Lessons From the Barber's Chair

This morning I was getting my hair cut and it dawned on me. I have trust issues. There I was in the chair wringing my hands, my whole body tensed up and second guessing every move this professional hair dresser made. In a split second, I realized the ridiculousness of my nerves. Maria, the woman cutting my hair this morning, was clearly capable. She was well trained. No doubt she had cut the hair of hundreds, if not thousands, of people. Of the two of us, she was obviously better suited to know what approaches and techniques were appropriate to cut my mop. With this in mind, I felt like I had a decision before me. Would I continue to experience the internal turmoil of second guessing what she was doing, or would I entrust my hair to her care and sit back and relax?

I wonder if we often apply this type of nervousness and lack of trust to life in other ways. How often to do we find ourselves wringing our hands, physically consumed with worry and trying to figure our way through a situation that is beyond us? When we do this, we are ignoring the reality that we can have at our disposal the resources of Heaven to help guide us and empower where ever life takes us. 

But trust can be a tough thing to do. It means that we are saying that we do not have the wisdom or the resources that we need. It is a cry for help. It is an easier thing to talk about than it is to do. For me, I like to be in control. I like to know what is going to happen next. To trust God is humbling, it means recognizing that God is better qualified that I am to give direction to my life and that I am open to God reshaping my hopes and dreams. This can be scary. 

Scripture calls us to pause and realize that God is worthy of our trust ((Ps. 46:10) and invites us to lean on his ways instead of our own wisdom (Prov. 3:5-6). Indeed we would be wise to realize that the Lord's wisdom is beyond us (Is. 55:8-9) and that this is a good thing as our own wisdom can often be found to be lacking.
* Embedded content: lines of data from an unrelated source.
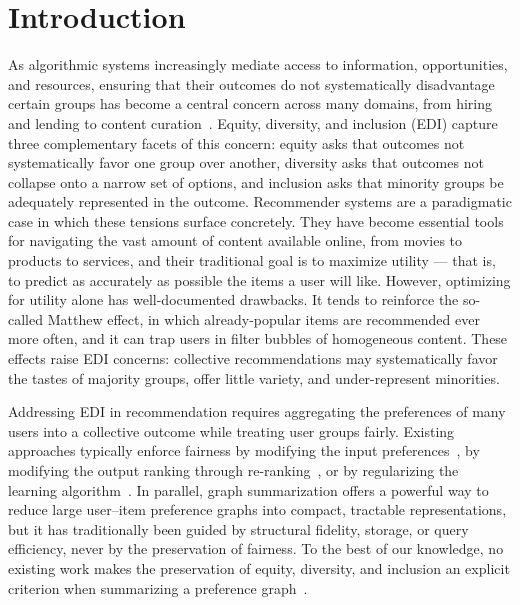 \documentclass[runningheads]{llncs}
\begin{document}
\section{Introduction}

As algorithmic systems increasingly mediate access to information, opportunities,
and resources, ensuring that their outcomes do not systematically disadvantage
certain groups has become a central concern across many domains, from hiring and
lending to content curation~\cite{mehrabi2021survey}. Equity, diversity, and
inclusion (EDI) capture three complementary facets of this concern: equity asks
that outcomes not systematically favor one group over another, diversity asks that
outcomes not collapse onto a narrow set of options, and inclusion asks that
minority groups be adequately represented in the outcome. Recommender systems
are a paradigmatic case in which these tensions surface concretely. They have
become essential tools for navigating the vast amount of content available online,
from movies to products to services, and their traditional goal is to maximize
utility --- that is, to predict as accurately as possible the items a user will
like. However, optimizing for utility alone has well-documented drawbacks. It
tends to reinforce the so-called Matthew effect, in which already-popular items
are recommended ever more often, and it can trap users in filter bubbles of
homogeneous content. These effects raise EDI concerns: collective recommendations
may systematically favor the tastes of majority groups, offer little variety, and
under-represent minorities.

Addressing EDI in recommendation requires aggregating the preferences of many
users into a collective outcome while treating user groups fairly. Existing
approaches typically enforce fairness by modifying the input
preferences~\cite{kamiran2012data}, by modifying the output ranking through
re-ranking~\cite{singh2018fairness}, or by regularizing the learning
algorithm~\cite{zhao_fairness_2024}. In parallel, graph summarization offers a
powerful way to reduce large user--item preference graphs into compact, tractable
representations, but it has traditionally been guided by structural fidelity,
storage, or query efficiency, never by the preservation of fairness. To the best
of our knowledge, no existing work makes the preservation of equity, diversity,
and inclusion an explicit criterion when summarizing a preference
graph~\cite{liu_graph_2018}.
\end{document}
And so I think that the same decision is before us each and every day as was before me as I was sitting in that barber's chair this morning. Are we going to continue with the turmoil of trying to figure things out on our own, or are we going to place our trust in the One who is more than capable of caring for us and allow him to lead and guide us? As scary as trust can be, when we place our trust in the right places, the results can be amazing. 

PS I think that my haircut looks pretty good!

Tuesday, February 5, 2013

Everybody Welcome

There is a sign on the door of my gym that says "everybody welcome". It is a play on words that makes me smile and reflect. What they want is for people to believe that their gym is not for people who are physical specimens of health, but that all body types are welcome to come and take steps towards physical health. The slogan is supported by before and after pictures of ordinary people who have apparently had their lives transformed by their club membership and/or the help of a personal trainer. It's good advertising. 

To be honest I like this slogan. It captures for me what I think a gym should be all about -  a bunch of out of shape people who realize that something needs to change. The goal does not need to be that they enter beauty pageants but that they simply are trying to move towards being healthier. There is even a part of my brain that can envision shouts of celebration when someone who has never been to the gym before comes for the first time and people clamor to show them around. 

In a similar way, I think that this is what the church is to be all about. That we have a sign on our door that says that everybody is welcome and we acknowledge that we exist to help people who are spiritually unhealthy and searching to move forward into spiritual healthy and vitality. 

Unfortunately the reality of my gym is that is doesn't always feel like everybody is actually welcome all the time. Sure no one actually screens out the fat people, but there are an awful lot of buff people walking around and making the rest of us nervous. These are the people who make spandex look good and, no matter what time of day you decide to workout, are always there. The result is that I don't always feel like I can relax and be the recovering fat guy that I truly am. I know that it is not wise to be comparing myself to others but it is not hard to feel inadequate, weak and hopeless at times. 

I have to wonder if people feel this way about the church at times too. Sure the church has an open door policy, but I think we can present like we have it all together a bit too much and freak out those who really need to be there. I am not sure this means being disingenuous about the spiritual victories that we may have seen, but I think it means speaking of them in such a way that is encouraging and inviting.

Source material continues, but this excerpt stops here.